Cuando reflexiona sobre la educación actual y el futuro, José adopta un tono crítico pero reflexivo. En sus años de experiencia, ha observado cómo la enseñanza ha cambiado para adaptarse a nuevas demandas y contextos, aunque no siempre con resultados positivos. Considera que, a veces, la escuela se desvía de su propósito principal, formando alumnos que no comprenden el valor del esfuerzo ni el trabajo necesario para alcanzar sus metas. «Hay niños que salen al mundo con la paradoja de pensar que, como en la escuela, las cosas les serán dadas sin esfuerzo, sin la necesidad de construir su propio camino. Eso es una estafa para ellos y para todos nosotros», afirma con firmeza.
José Jiménez
Docente
El malagueño también lamenta que, en ocasiones, el sistema educativo sustituya el conocimiento profundo por aspectos más superficiales, como impresiones o sentimientos, lo que puede desviar a los estudiantes del rigor y la disciplina necesarios para enfrentarse al mundo. «La educación debe ser un puente hacia la vida real, no una burbuja donde todo está garantizado», asegura.
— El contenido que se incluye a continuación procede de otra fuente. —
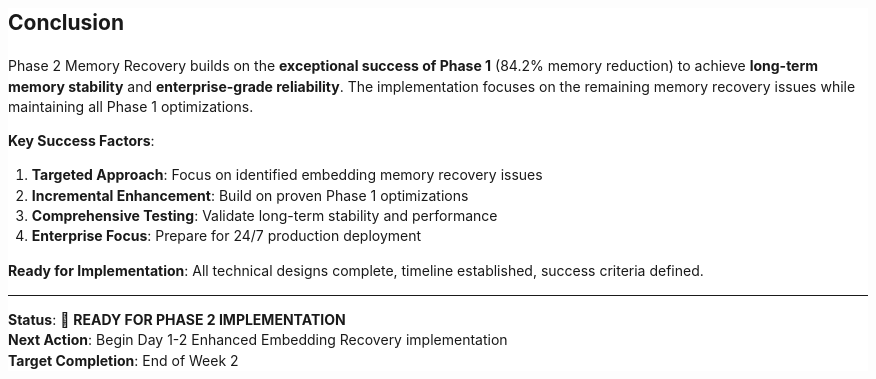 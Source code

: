 
## Conclusion

Phase 2 Memory Recovery builds on the **exceptional success of Phase 1** (84.2% memory reduction) to achieve **long-term memory stability** and **enterprise-grade reliability**. The implementation focuses on the remaining memory recovery issues while maintaining all Phase 1 optimizations.

**Key Success Factors**:
1. **Targeted Approach**: Focus on identified embedding memory recovery issues
2. **Incremental Enhancement**: Build on proven Phase 1 optimizations
3. **Comprehensive Testing**: Validate long-term stability and performance
4. **Enterprise Focus**: Prepare for 24/7 production deployment

**Ready for Implementation**: All technical designs complete, timeline established, success criteria defined.

---

**Status**: 🎯 **READY FOR PHASE 2 IMPLEMENTATION**  
**Next Action**: Begin Day 1-2 Enhanced Embedding Recovery implementation  
**Target Completion**: End of Week 2  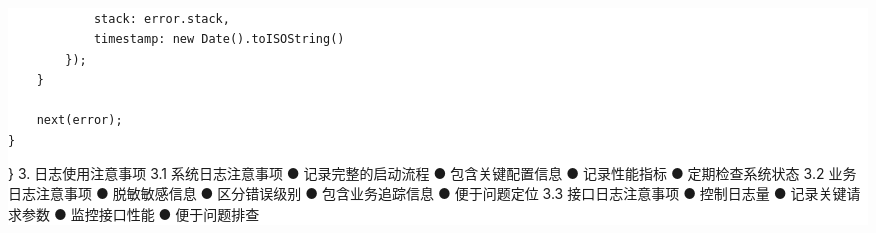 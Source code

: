                 stack: error.stack,
                timestamp: new Date().toISOString()
            });
        }

        next(error);
    }
}
3. 日志使用注意事项
3.1 系统日志注意事项
● 记录完整的启动流程
● 包含关键配置信息
● 记录性能指标
● 定期检查系统状态
3.2 业务日志注意事项
● 脱敏敏感信息
● 区分错误级别
● 包含业务追踪信息
● 便于问题定位
3.3 接口日志注意事项
● 控制日志量
● 记录关键请求参数
● 监控接口性能
● 便于问题排查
A pesar de la diversidad de etapas, siempre mantuvo una filosofía clara: el respeto y la responsabilidad son el corazón de la enseñanza. «Cuando un alumno entra en el aula, trae consigo las expectativas de su familia. Nosotros, como docentes, debemos honrar esa confianza, no solo transmitiendo conocimiento, sino formando personas», señala. Con esta visión, sus clases se convirtieron en espacios donde el rigor académico se combinaba con un profundo respeto por la individualidad de cada estudiante.
Pero a pesar de su amor por la docencia, él nunca dejó de lado su conexión con el campo. Los olivos de su familia, a los que cuidó siempre que el tiempo se lo permitió, fueron su refugio y su ancla. Para él, el campo le enseñó tanto como las aulas. Allí encontró una lección de paciencia y humildad que trasladó a su trabajo en la educación. «El campo me ha enseñado tanto como las aulas. Hay algo profundamente educativo en la naturaleza, en su paciencia y en su manera de recordarnos lo esencial», comparte con una sonrisa.
Ahora, al cerrar este capítulo de su vida, José Jiménez mira hacia atrás con gratitud. No hay nostalgia, sino satisfacción. Su legado no se mide solo en los años de servicio, sino en las vidas que ha tocado, en los estudiantes que aprendieron no solo a amar la lengua, sino también a encontrar su voz. José Jiménez se despide de las aulas, pero las palabras que sembró seguirán floreciendo, tanto en los campos de Guaro como en el corazón de sus alumnos.